DIRECTIONS FOR THIS TASK: Go through the records and report each line holding the string "Dauphine".

DATA EXTRACT:
____

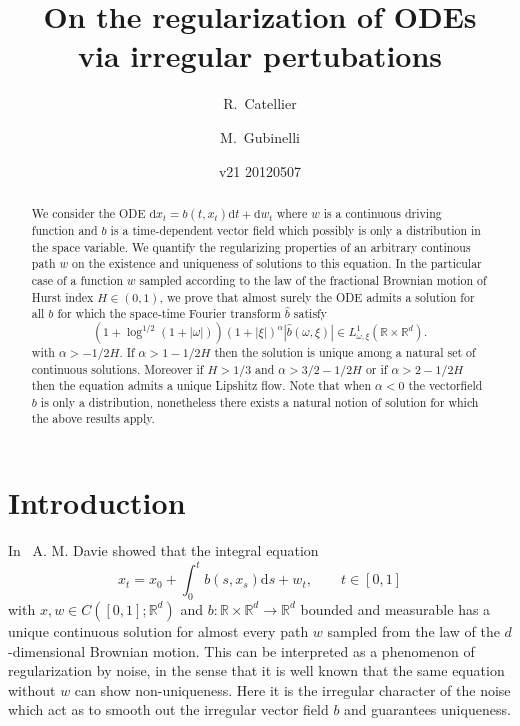 \documentclass[11pt,a4paper,draft,reqno]{amsart}
\theoremstyle{definition}
\newcommand{\RR}{\mathbb{R}}
\newcommand{\dd}{\mathrm{d}}
\begin{document}
\title[Regularization]{On the regularization of ODEs\\ via irregular pertubations}
\author{R.~Catellier}
\address[R.~Catellier]{CEREMADE  UMR 7534 -- Universit\'e Paris--Dauphine}
\author{M.~Gubinelli}
\address[M.~Gubinelli]{CEREMADE  UMR 7534 -- Universit\'e Paris--Dauphine}
\date{v21 20120507}

\begin{abstract}
We consider the ODE $\dd x_t = b(t,x_t)\dd t + \dd w_t$ where $w$ is a continuous driving function and $b$ is a time-dependent vector field which possibly is only a distribution in the space variable. We quantify the regularizing properties of an arbitrary continous path $w$ on the existence and uniqueness of solutions to this equation. In the particular case of a function $w$ sampled according to the law of the fractional Brownian motion of Hurst index $H\in (0,1)$, we prove that almost surely the ODE admits a solution for all $b$ for which the space-time Fourier transform  $\hat b$  satisfy
$$
(1+\log^{1/2}(1+|\omega|)) (1+ |\xi|)^{\alpha} |\hat b(\omega,\xi)|\in L^1_{\omega,\xi}(\RR \times \RR^d) .
$$
with $\alpha > -1/2H$. If $\alpha > 1-1/2H$ then the solution is unique among a natural set of continuous solutions. Moreover if $H>1/3$ and $\alpha > 3/2-1/2H$ or if $\alpha > 2-1/2H$ then the equation admits a unique Lipshitz flow.
Note that when $\alpha < 0$ the vectorfield $b$ is only a distribution, nonetheless there exists a natural notion of solution for which the above results apply.
\end{abstract}

\maketitle

\section{Introduction}

In~\cite{MR2377011} A. M. Davie showed that the integral equation
\begin{equation}
\label{eq:ODE-0}
x_t = x_0 + \int_0^t b(s,x_s) \dd s + w_t, \qquad t\in[0,1]
\end{equation}
with $x,w\in C([0,1];\RR^d)$ and $b:\RR\times\RR^d \to \RR^d$ bounded and measurable has a unique continuous solution for almost
every path $w$ sampled from the law of the $d$-dimensional Brownian motion. This can be interpreted as a phenomenon of
regularization by noise, in the sense that it is well known that the same equation without $w$ can show non-uniqueness. Here
it is the irregular character of the noise which act as to smooth out the irregular vector field $b$ and guarantees uniqueness.
\end{document}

____

RESPONSE:
\address[R.~Catellier]{CEREMADE  UMR 7534 -- Universit\'e Paris--Dauphine}
\address[M.~Gubinelli]{CEREMADE  UMR 7534 -- Universit\'e Paris--Dauphine}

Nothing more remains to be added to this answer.